What did I do this week?

  1. After setting up auto-ingest pipeline last week, my mentor told me to try using Azure Artifacts for deploying our files (executed ingestion notebook & generated filter dataset). I read about it and successfully enabled the pipeline to deploy files as versioned universal packages (artifacts). But we realized that they can't be made publically available and can only be downloaded by using Azure CLI. So we decided to drop it & continue our previous idea of deploying the files to a web server.
    • I created a PR for this pipeline so that my mentor can review my last week's work. We also made some discussions & decided to use Dokuwiki to create a simplistic web interface for displaying deployed files in a presentable way on web server.
    • I worked further on this PR to evolve the auto-ingest pipeline from a prototype to finished state. I created couple of scripts: (i) to execute notebook until 1st error & return error status; (ii) to deploy dataset conditionally (only when notebook executed successfully and when dataset has changed from previous deployed version).
  2. Now since I needed to compare datasets (HDF files) which is not possible without a HDF comparison utility (external deb package), so I discussed with my mentor whether I can write a script to check if there were any changes at SVO (by scraping their changelog). My mentor told me why not to use a programmatic interface to access data from SVO (as he had heard about this). And it turned out to be a turning point for our ongoing plan. This would mean we won't be needing any pipeline (on which I was working since a week) as we can directly fetch data from SVO. It was quite surprising for me to grasp, but since it is a better way so I understood & accepted this change.
    • I searched & found that besides a web interface, SVO Filter Profile Service (FPS) also provides a VO interface (sort of API) so that applications can send HTTP queries to the service and retrieve data as VOTable. My mentor told me to use a VOTable parser provided by Astropy to obtain tables as dataframes and see if data makes sense.
    • I tried it and fortunately SVO VOTables get parsed accurately! Hence I created functions for fetching filter data using requests & VOTable parser.

 

What is coming up next?

As my mentor told me during discussions, we will possibly contribute these functions to astroquery (an Open Source python package to access data from astronomical data resources). Also we will decide & work on redesigning the way our package, wsynphot fetches filter data from SVO.

 

Did I get stuck anywhere?

Yes while reading about programmatic interface of SVO FPS, the HTTP queries I found in their document, were not working. But my mentor suggested me to take a time off and it proved fruitful. Next day when I read document with clear mind, I realized my mistake (I was earlier referring the wrong section) and found the right queries.

 

What was something new I did and what I learned?

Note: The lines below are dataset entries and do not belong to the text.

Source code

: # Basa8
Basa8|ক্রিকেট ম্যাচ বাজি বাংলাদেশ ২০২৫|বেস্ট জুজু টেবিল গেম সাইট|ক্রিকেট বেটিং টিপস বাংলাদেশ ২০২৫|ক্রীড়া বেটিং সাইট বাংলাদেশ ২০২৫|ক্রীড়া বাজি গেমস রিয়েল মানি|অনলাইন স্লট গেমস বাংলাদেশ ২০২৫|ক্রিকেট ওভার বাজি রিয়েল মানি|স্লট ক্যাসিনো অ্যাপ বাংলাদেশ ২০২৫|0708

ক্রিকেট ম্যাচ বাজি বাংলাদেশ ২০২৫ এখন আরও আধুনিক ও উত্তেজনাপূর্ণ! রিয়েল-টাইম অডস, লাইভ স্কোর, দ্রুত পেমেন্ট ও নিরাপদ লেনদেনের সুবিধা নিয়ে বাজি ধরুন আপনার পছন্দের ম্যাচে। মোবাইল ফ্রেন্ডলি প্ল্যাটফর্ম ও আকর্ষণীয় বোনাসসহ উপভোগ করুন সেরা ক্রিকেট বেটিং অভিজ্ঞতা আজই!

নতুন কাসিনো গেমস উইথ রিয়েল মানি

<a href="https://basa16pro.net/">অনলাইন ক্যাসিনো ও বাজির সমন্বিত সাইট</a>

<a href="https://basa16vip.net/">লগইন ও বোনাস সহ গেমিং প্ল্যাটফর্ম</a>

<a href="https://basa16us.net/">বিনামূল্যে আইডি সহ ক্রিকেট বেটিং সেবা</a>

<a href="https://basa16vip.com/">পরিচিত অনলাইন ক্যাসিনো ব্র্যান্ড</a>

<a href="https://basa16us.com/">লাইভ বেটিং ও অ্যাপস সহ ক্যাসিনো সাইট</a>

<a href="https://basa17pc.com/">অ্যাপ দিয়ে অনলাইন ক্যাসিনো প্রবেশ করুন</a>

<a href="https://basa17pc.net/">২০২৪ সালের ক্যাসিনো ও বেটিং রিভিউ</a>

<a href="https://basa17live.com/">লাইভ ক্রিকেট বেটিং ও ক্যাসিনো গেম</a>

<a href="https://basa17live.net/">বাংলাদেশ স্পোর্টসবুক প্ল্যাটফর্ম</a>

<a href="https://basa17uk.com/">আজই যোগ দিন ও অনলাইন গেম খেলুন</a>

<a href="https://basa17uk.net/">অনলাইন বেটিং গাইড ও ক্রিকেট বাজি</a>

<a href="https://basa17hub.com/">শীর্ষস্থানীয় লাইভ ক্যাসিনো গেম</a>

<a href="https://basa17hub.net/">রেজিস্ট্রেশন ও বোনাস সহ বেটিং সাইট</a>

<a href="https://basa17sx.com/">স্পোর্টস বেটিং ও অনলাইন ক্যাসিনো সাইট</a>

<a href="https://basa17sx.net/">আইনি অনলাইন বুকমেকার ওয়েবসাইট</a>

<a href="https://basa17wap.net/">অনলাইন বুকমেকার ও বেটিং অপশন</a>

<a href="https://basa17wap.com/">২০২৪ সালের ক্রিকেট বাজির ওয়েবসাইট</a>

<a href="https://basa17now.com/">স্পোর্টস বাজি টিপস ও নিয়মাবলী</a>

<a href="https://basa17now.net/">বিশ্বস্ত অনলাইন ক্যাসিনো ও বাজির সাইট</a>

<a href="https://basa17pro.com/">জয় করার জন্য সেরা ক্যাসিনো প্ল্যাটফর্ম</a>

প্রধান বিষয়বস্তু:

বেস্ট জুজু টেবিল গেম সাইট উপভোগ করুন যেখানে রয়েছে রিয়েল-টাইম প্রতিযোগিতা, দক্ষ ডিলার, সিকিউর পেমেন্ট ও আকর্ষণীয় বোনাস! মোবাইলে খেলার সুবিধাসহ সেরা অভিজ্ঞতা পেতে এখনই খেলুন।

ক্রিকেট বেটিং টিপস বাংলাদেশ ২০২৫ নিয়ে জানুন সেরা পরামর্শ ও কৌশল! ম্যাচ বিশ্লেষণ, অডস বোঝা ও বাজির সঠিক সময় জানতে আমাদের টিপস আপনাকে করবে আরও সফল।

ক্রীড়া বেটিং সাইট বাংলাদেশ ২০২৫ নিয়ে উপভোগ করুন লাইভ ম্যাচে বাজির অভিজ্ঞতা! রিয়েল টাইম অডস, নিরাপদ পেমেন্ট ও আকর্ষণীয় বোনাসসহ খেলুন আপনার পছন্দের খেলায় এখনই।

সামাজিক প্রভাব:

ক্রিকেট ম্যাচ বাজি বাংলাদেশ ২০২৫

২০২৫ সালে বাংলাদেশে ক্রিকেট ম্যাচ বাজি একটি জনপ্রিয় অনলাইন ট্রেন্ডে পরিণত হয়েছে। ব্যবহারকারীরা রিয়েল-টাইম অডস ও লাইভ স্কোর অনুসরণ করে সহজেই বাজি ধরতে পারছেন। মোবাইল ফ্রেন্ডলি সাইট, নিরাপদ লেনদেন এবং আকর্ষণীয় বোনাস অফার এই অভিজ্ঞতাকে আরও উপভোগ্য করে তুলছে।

Code Review: I reviewed the PR of another GSoC student in our sister Org - TARDIS, on docs deployment pipeline. Since I had already setup that successfuly in our Org so my mentor told me to review his code. I suggested him several changes in review, and explained a mistake he was doing in deploying docs to gh-pages - this helped him to understand the concept of docs deployment better. I realized that code review is inturn helpful for reviewer too as it allowed me to assess how much I already know.

💡 The work I did in this week made me learn about a variety of tools & techniques:

  • Azure Artifacts allows us to create a package feed, where all versions of our deployed packages (collection of files) are listed. We can even connect artifacts with package hosts like PyPI to make users download it.
  • Dokuwiki is a Open Source wiki software that allows us to create versatile wikis that don't need database. Using this we can even create a simple presentable web interface (like one we wanted to display deployed files). There's also a python module for Dokuwiki to create & manage wikis, so within pipeline we can source such a python script to update our wiki for files deployed.
  • Passing variables between shell & scripts - To access variables of calling shell in python script we can use os.environ dictionary. To use the variables defined on Azure VM environment in bash script we need to do some changes in naming style of variable. Also in pipleine yml we can declare the variable within the tasks instead globally. To return a variable from script, we can simply print it and access it from shell by storing the output of command sourcing the script.
  • VOTable (Virtual Observatory Table) is a way to represent & store data in XML syntax. A VOTable consist of Resources elements which contain Table elements. They can be parsed into Astropy tables simply by using astropy.io.votable.parse which can be further converted to a Pandas dataframe.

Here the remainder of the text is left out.